Armenian government agency

The Office of the High Commissioner for Diaspora Affairs (Հայաստանի Հանրապետության սփյուռքի գործերի գլխավոր հանձնակատարի գրասենյակ) is a government agency in Armenia in charge of coordinating and developing the country's relations with the Armenian diaspora. It was established on 11 June 2019 to replace the now-defunct Ministry of Diaspora.

== History ==

=== Ministry of Diaspora ===
The precursor to the Office of the High Commissioner for Diaspora Affairs was the Ministry of Diaspora, created on 1 October 2008. This ministry was established as a direct response to the growing need for a more organized and dedicated approach to Armenia-Diaspora relations, which had become a significant aspect of the state's policy under the presidency of Serzh Sargsyan.
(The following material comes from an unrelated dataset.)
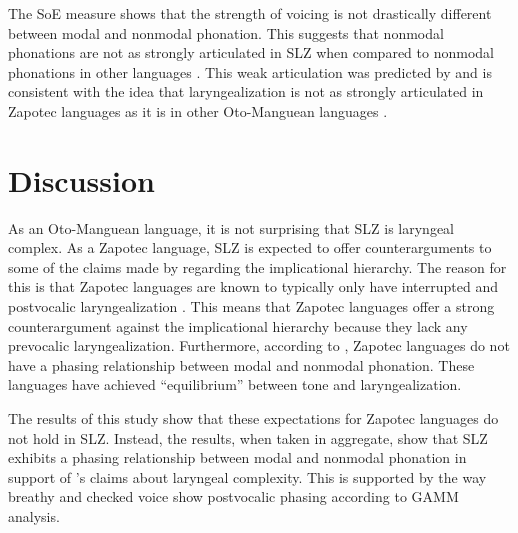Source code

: The SoE measure shows that the strength of voicing is not drastically different between modal and nonmodal phonation. This suggests that nonmodal phonations are not as strongly articulated in SLZ when compared to nonmodal phonations in other languages \citep[e.g.,][]{garellekVoicingGlottalConsonants2021,garellekMarginsPhonologyPhonetics2025,wellerInteractionsToneGlottalization2023,wellerLexicalToneVowel2023,wellerVoiceQualityTone2024}. This weak articulation was predicted by \citeauthor{silvermanLaryngealComplexityOtomanguean1997} and is consistent with the idea that laryngealization is not as strongly articulated in Zapotec languages as it is in other Oto-Manguean languages \citep{herrerazendejasAmuzgoZapotecTwo2000}.

\section{Discussion}\label{sec:discussion_of_lc}

As an Oto-Manguean language, it is not surprising that SLZ is laryngeal complex. As a Zapotec language, SLZ is expected to offer counterarguments to some of the claims made by \citet{silvermanLaryngealComplexityOtomanguean1997,silvermanPhasingRecoverability1997} regarding the implicational hierarchy. The reason for this is that Zapotec languages are known to typically only have interrupted and postvocalic laryngealization \citep{arellanesarellanesSistemaFonologicoPropiedades2009,arellanesarellanesDosGradosLaringizacion2010,ariza-garciaPhonationTypesTones2018,avelinoTopicsYalalagZapotec2004,avelinoAcousticElectroglottographicAnalyses2010,espositoSantaAnaValle2004,espositoVariationContrastivePhonation2010}. This means that Zapotec languages offer a strong counterargument against the implicational hierarchy because they lack any prevocalic laryngealization. Furthermore, according to \citet{herrerazendejasAmuzgoZapotecTwo2000}, Zapotec languages do not have a phasing relationship between modal and nonmodal phonation. These languages have achieved ``equilibrium'' between tone and laryngealization. 

The results of this study show that these expectations for Zapotec languages do not hold in SLZ. Instead, the results, when taken in aggregate, show that SLZ exhibits a phasing relationship between modal and nonmodal phonation in support of \citeauthor{silvermanLaryngealComplexityOtomanguean1997}'s \citeyear{silvermanLaryngealComplexityOtomanguean1997,silvermanPhasingRecoverability1997} claims about laryngeal complexity. This is supported by the way breathy and checked voice show postvocalic phasing according to GAMM analysis.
Led by Hranush Hakobyan for nearly a decade, the ministry aimed to strengthen homeland-Diaspora ties, develop Armenia's reputation, and support the preservation and dissemination of Armenian cultural heritage globally.

Mkhitar Hayrapetyan, who served as the Minister of Diaspora from 11 May 2018, to 14 January 2019, played a significant role during the transition period. Under his leadership, the ministry initiated several reforms and programs aimed at strengthening the diaspora's connection to Armenia.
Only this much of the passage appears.